#### [The task]
Set each entry down exactly as written.

Segment Open

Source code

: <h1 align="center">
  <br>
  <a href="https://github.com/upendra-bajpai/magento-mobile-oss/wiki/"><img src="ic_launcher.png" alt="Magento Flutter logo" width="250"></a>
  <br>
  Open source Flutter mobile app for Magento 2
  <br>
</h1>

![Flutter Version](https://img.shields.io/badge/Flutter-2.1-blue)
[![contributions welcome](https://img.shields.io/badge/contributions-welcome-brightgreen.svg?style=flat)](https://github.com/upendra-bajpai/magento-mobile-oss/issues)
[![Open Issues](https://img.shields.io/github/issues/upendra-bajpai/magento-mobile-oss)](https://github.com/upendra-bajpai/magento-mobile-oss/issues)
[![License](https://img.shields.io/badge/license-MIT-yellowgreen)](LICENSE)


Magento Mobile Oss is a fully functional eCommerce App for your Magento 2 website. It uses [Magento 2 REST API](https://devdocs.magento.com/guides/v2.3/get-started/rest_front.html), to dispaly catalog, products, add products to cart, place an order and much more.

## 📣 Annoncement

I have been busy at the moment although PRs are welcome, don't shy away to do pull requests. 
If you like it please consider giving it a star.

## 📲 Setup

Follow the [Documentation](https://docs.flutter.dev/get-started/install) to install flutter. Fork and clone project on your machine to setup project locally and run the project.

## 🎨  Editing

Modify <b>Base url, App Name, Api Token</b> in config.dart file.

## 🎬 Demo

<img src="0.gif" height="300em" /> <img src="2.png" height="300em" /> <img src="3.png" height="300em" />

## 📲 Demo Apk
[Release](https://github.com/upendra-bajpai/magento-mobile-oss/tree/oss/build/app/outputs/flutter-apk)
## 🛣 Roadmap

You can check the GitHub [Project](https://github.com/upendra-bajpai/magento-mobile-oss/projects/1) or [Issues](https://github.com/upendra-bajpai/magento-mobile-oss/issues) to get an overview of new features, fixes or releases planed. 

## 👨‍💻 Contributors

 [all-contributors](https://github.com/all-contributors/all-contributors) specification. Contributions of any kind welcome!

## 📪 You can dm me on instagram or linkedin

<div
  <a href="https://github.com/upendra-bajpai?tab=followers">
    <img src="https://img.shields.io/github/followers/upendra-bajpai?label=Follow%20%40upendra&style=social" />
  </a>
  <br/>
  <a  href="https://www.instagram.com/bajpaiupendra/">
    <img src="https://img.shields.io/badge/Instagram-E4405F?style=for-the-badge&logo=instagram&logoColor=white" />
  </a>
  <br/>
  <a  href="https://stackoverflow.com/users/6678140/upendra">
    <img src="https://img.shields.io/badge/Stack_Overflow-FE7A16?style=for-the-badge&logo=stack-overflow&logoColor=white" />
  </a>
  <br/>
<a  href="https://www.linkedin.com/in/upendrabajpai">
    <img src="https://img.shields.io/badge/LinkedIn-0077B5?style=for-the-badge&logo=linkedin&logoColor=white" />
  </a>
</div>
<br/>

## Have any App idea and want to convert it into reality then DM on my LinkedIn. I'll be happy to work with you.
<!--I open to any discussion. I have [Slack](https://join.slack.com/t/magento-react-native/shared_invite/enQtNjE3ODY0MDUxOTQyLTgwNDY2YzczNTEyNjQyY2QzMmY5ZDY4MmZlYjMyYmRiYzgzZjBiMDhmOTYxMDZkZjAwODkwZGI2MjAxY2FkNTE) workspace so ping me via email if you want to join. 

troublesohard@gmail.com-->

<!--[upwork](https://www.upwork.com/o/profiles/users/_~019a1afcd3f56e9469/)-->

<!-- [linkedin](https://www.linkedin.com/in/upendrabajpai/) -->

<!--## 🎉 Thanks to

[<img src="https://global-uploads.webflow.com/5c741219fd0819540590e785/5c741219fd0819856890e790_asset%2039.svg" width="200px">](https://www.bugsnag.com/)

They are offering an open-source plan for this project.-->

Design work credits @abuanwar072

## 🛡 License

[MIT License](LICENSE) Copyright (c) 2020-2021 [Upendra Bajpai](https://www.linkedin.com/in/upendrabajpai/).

Segment Closed

#### [Your solution]
Source code

: <h1 align="center">
  <br>
  <a href="https://github.com/upendra-bajpai/magento-mobile-oss/wiki/"><img src="ic_launcher.png" alt="Magento Flutter logo" width="250"></a>
  <br>
  Open source Flutter mobile app for Magento 2
  <br>
</h1>

![Flutter Version](https://img.shields.io/badge/Flutter-2.1-blue)
[![contributions welcome](https://img.shields.io/badge/contributions-welcome-brightgreen.svg?style=flat)](https://github.com/upendra-bajpai/magento-mobile-oss/issues)
[![Open Issues](https://img.shields.io/github/issues/upendra-bajpai/magento-mobile-oss)](https://github.com/upendra-bajpai/magento-mobile-oss/issues)
[![License](https://img.shields.io/badge/license-MIT-yellowgreen)](LICENSE)


Magento Mobile Oss is a fully functional eCommerce App for your Magento 2 website. It uses [Magento 2 REST API](https://devdocs.magento.com/guides/v2.3/get-started/rest_front.html), to dispaly catalog, products, add products to cart, place an order and much more.

## 📣 Annoncement

I have been busy at the moment although PRs are welcome, don't shy away to do pull requests. 
If you like it please consider giving it a star.

## 📲 Setup

Follow the [Documentation](https://docs.flutter.dev/get-started/install) to install flutter. Fork and clone project on your machine to setup project locally and run the project.

## 🎨  Editing

Modify <b>Base url, App Name, Api Token</b> in config.dart file.

## 🎬 Demo

<img src="0.gif" height="300em" /> <img src="2.png" height="300em" /> <img src="3.png" height="300em" />

## 📲 Demo Apk
[Release](https://github.com/upendra-bajpai/magento-mobile-oss/tree/oss/build/app/outputs/flutter-apk)
## 🛣 Roadmap

You can check the GitHub [Project](https://github.com/upendra-bajpai/magento-mobile-oss/projects/1) or [Issues](https://github.com/upendra-bajpai/magento-mobile-oss/issues) to get an overview of new features, fixes or releases planed. 

## 👨‍💻 Contributors

 [all-contributors](https://github.com/all-contributors/all-contributors) specification. Contributions of any kind welcome!

## 📪 You can dm me on instagram or linkedin

<div
  <a href="https://github.com/upendra-bajpai?tab=followers">
    <img src="https://img.shields.io/github/followers/upendra-bajpai?label=Follow%20%40upendra&style=social" />
  </a>
  <br/>
  <a  href="https://www.instagram.com/bajpaiupendra/">
    <img src="https://img.shields.io/badge/Instagram-E4405F?style=for-the-badge&logo=instagram&logoColor=white" />
  </a>
  <br/>
  <a  href="https://stackoverflow.com/users/6678140/upendra">
    <img src="https://img.shields.io/badge/Stack_Overflow-FE7A16?style=for-the-badge&logo=stack-overflow&logoColor=white" />
  </a>
  <br/>
<a  href="https://www.linkedin.com/in/upendrabajpai">
    <img src="https://img.shields.io/badge/LinkedIn-0077B5?style=for-the-badge&logo=linkedin&logoColor=white" />
  </a>
</div>
<br/>

## Have any App idea and want to convert it into reality then DM on my LinkedIn. I'll be happy to work with you.
<!--I open to any discussion. I have [Slack](https://join.slack.com/t/magento-react-native/shared_invite/enQtNjE3ODY0MDUxOTQyLTgwNDY2YzczNTEyNjQyY2QzMmY5ZDY4MmZlYjMyYmRiYzgzZjBiMDhmOTYxMDZkZjAwODkwZGI2MjAxY2FkNTE) workspace so ping me via email if you want to join. 

troublesohard@gmail.com-->

<!--[upwork](https://www.upwork.com/o/profiles/users/_~019a1afcd3f56e9469/)-->

<!-- [linkedin](https://www.linkedin.com/in/upendrabajpai/) -->

<!--## 🎉 Thanks to

[<img src="https://global-uploads.webflow.com/5c741219fd0819540590e785/5c741219fd0819856890e790_asset%2039.svg" width="200px">](https://www.bugsnag.com/)

They are offering an open-source plan for this project.-->

Design work credits @abuanwar072

## 🛡 License

[MIT License](LICENSE) Copyright (c) 2020-2021 [Upendra Bajpai](https://www.linkedin.com/in/upendrabajpai/).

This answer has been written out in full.